Microsoft recently announced a plan to create "bridges" to allow programmers to covert their existing apps to WinRT apps. The first to be ready is codenamed "Westminster" and it converts websites to apps.



It all depends on how you look at what is going on with Westminster. It is a fairly simple idea and the implementation is essentially just a modification on the standard JavaScript Universal app. The publicity makes it sound as if what you are doing is somehow importing your web page and it gets converted into an app. This isn't quite what is going on. There isn't much in the way of conversion being applied. You web page simply runs in the "container" that all JavaScript apps run in under Windows 10 - or Windows 8 for that matter. 

What this means is that if you have an existing web page or web app then it will run on Windows 10 as a JavaScript app with the only difference being that the code, HTML, CSS and JavaScript, is served from your web site rather from the local storage. For security reasons you have to specify what URLs are permitted and this is stored in the app's manifest.

Microsoft make a small fuss about the fact it makes use of the W3C standard for Web Apps - which is good - but not much about the rest of the approach is standard. 

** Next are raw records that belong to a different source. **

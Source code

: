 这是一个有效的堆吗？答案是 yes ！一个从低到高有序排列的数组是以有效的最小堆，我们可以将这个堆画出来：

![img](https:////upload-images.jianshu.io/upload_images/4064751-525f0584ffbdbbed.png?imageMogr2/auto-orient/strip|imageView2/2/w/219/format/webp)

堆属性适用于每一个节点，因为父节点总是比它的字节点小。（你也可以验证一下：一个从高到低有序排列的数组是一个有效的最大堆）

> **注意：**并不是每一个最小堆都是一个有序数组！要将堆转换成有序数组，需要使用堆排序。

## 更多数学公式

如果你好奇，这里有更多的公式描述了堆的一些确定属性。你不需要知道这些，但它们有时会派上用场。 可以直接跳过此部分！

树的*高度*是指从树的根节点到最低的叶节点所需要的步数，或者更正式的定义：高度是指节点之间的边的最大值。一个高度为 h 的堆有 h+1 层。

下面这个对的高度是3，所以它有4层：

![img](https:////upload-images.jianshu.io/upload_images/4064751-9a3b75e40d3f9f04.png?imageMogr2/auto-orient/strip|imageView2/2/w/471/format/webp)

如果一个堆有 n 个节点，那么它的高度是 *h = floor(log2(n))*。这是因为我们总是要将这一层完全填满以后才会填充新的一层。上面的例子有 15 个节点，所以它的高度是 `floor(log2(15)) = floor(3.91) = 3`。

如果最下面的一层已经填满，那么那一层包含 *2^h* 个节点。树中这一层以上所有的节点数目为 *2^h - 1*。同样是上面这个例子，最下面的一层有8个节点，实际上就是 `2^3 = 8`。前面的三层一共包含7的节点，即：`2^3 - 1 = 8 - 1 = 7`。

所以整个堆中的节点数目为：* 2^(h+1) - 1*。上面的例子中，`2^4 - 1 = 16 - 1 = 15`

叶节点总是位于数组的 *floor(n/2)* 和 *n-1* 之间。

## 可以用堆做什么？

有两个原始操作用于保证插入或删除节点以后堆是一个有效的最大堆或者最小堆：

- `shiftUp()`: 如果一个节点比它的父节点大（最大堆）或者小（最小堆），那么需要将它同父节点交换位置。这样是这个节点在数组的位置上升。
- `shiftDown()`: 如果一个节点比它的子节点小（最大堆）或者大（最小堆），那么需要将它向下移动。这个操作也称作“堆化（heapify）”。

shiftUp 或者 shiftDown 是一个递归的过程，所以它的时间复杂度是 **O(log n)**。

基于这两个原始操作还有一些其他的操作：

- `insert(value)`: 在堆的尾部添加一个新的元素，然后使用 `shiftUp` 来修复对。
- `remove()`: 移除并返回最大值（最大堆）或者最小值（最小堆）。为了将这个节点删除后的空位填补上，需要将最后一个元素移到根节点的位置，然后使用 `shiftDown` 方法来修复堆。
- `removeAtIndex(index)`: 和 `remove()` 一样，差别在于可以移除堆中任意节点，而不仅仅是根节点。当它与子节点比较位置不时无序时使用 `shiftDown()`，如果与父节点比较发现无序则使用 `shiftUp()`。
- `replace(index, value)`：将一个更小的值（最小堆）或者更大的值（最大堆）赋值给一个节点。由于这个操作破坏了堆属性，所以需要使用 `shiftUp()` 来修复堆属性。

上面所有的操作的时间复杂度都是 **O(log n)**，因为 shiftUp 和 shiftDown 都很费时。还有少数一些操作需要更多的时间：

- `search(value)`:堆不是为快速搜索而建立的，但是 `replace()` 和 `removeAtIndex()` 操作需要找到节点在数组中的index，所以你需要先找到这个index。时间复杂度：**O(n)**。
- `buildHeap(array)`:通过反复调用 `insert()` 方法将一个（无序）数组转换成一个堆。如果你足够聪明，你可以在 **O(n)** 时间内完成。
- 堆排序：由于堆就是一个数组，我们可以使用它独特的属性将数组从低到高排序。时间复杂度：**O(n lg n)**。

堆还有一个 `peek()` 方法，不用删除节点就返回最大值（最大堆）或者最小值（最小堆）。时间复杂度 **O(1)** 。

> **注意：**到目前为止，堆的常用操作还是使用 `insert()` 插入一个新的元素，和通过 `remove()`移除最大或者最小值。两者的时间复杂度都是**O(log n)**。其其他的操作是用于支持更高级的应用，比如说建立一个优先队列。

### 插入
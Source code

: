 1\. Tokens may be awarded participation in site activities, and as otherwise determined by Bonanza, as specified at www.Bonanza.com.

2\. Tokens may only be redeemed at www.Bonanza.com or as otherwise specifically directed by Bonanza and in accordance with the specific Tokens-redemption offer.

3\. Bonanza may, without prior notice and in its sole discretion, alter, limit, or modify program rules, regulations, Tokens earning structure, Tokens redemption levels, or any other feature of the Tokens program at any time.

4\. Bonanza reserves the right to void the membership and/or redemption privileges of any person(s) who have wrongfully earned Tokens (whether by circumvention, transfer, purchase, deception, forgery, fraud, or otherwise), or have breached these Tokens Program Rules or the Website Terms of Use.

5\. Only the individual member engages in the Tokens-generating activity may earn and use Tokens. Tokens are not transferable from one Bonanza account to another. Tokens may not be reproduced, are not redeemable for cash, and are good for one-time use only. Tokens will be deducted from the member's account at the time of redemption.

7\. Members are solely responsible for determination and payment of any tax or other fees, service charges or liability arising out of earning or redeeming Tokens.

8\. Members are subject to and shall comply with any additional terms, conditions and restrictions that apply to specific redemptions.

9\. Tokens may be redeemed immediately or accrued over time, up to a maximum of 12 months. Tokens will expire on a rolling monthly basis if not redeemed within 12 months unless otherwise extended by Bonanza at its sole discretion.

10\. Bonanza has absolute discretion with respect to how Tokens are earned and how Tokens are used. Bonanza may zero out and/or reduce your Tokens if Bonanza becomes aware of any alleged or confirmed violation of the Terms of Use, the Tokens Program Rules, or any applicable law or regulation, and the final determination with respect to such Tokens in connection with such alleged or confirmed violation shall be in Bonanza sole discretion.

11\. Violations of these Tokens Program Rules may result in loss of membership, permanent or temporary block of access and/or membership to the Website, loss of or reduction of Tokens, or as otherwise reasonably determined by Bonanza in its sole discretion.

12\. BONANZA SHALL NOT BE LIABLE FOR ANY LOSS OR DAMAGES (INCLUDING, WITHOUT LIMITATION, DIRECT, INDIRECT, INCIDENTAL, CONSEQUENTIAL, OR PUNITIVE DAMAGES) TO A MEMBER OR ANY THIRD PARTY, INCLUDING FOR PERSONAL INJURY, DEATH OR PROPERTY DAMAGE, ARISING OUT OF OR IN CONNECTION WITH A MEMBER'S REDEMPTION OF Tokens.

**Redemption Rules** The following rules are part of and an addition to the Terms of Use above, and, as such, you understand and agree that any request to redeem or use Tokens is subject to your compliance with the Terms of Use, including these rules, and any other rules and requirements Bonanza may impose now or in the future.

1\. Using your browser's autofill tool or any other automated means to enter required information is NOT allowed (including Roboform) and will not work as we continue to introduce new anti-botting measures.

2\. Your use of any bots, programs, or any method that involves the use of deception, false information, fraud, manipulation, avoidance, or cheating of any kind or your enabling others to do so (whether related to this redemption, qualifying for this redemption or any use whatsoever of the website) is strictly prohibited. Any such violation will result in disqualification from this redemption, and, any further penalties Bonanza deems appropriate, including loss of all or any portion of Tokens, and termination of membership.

If you want to stay with pure standards then your App will be Windows Store compatible, but it won't make use of any of the special features provided by Windows 10. If you want to make use of these you will have to add code to call the APIs. If you go down this road then don't expect any of the new features to work on any other platform and they won't even work if viewed in a browser under Windows 10.

The additional APIs are provided via the Universal App wrapper. If you convert any old web page to a Universal App what you get is essentially the web page minus any of the unsupported technologies like Flash, ActiveX, Silverlight and so on running in Edge.

So really project Westminster doesn't so much import and convert your web app to run under WinRT it simply creates a new type of web app - one that goes beyond the standards to make use of Windows 10 proprietary APIs. The only good news is that by including tests to make sure that the Windows APIs are available you can still allow the same code base to run in a web browser just as it did before you "converted" it. 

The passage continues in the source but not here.